* _Task statement_: Where does the string "reviewerbox" occur in the entries below? Copy every line where it does.

* _Entries supplied_:
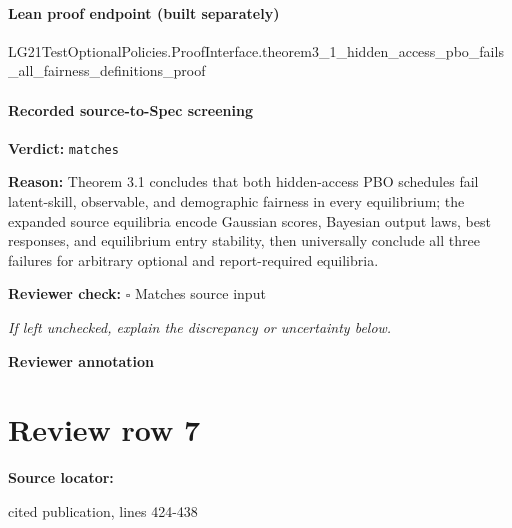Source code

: \documentclass[10pt]{article}
\newcommand{\reviewerbox}{%
  \par\noindent\fbox{\parbox{0.96\linewidth}{\rule{0pt}{0.38in}}}\par
}
\newcommand{\reviewmatch}[1]{%
  \par\noindent\textbf{Reviewer check:} $\square$\; #1\par
  \noindent\emph{If left unchecked, explain the discrepancy or uncertainty below.}\par
}
\begin{document}
\paragraph{Lean proof endpoint (built separately)}\begin{ReviewVerbatim}
LG21TestOptionalPolicies.ProofInterface.theorem3_1_hidden_access_pbo_fails_all_fairness_definitions_proof
\end{ReviewVerbatim}

\paragraph{Recorded source-to-Spec screening}
\textbf{Verdict:} \texttt{matches}
\\
{\raggedright
\textbf{Reason:} Theorem 3.\allowbreak{}1 concludes that both hidden-\allowbreak{}access PBO schedules fail latent-\allowbreak{}skill, observable, and demographic fairness in every equilibrium;\allowbreak{} the expanded source equilibria encode Gaussian scores, Bayesian output laws, best responses, and equilibrium entry stability, then universally conclude all three failures for arbitrary optional and report-\allowbreak{}required equilibria.\allowbreak{}
\par}
\reviewmatch{Matches source input}
\noindent\textbf{Reviewer annotation}\par
\reviewerbox
\clearpage
\hypertarget{source-claim-6c73f99151b1b2c7}{}
\section*{Review row 7}
\textbf{Source locator:} {\footnotesize\raggedright cited publication, lines 424-\allowbreak{}438\par}
\end{document}

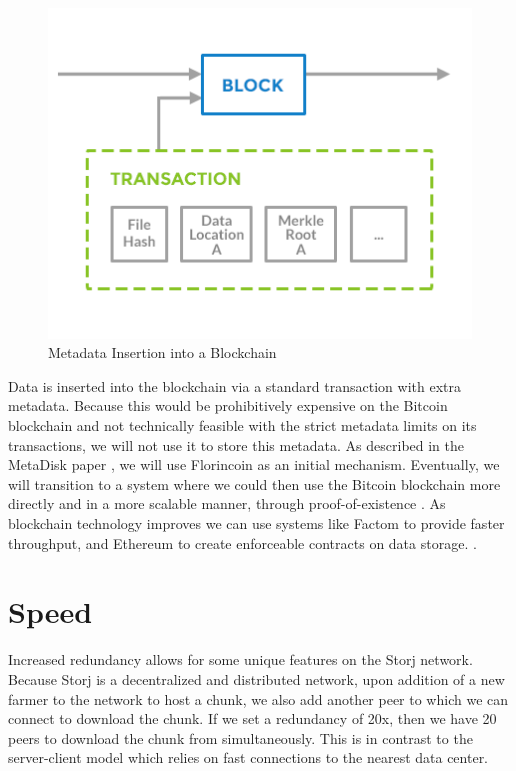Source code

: \documentclass[a4paper,10pt]{article}
\begin{document}
\begin{figure}[h!]
\centering
\includegraphics[width=\linewidth]{6}
\caption{Metadata Insertion into a Blockchain}
\end{figure}

Data is inserted into the blockchain via a standard transaction with extra metadata. Because this would be prohibitively expensive on the Bitcoin blockchain and not technically feasible with the strict metadata limits on its transactions, we will not use it to store this metadata. As described in the MetaDisk paper \cite{1}, we will use Florincoin \cite{6} as an initial mechanism. Eventually, we will transition to a system where we could then use the Bitcoin blockchain more directly and in a more scalable manner, through proof-of-existence \cite{4} \cite{5} \cite{7}. As blockchain technology improves we can use systems like Factom \cite{7} to provide faster throughput, and Ethereum \cite{22} to create enforceable contracts on data storage.  .  

\section{Speed}
Increased redundancy allows for some unique features on the Storj network. Because Storj is a decentralized and distributed network, upon addition of a new farmer to the network to host a chunk, we also add another peer to which we can connect to download the chunk. If we set a redundancy of 20x, then we have 20 peers to download the chunk from simultaneously. This is in contrast to the server-client model which relies on fast connections to the nearest data center.\\
\end{document}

* _Written answer_:
\newcommand{\reviewerbox}{%
\reviewerbox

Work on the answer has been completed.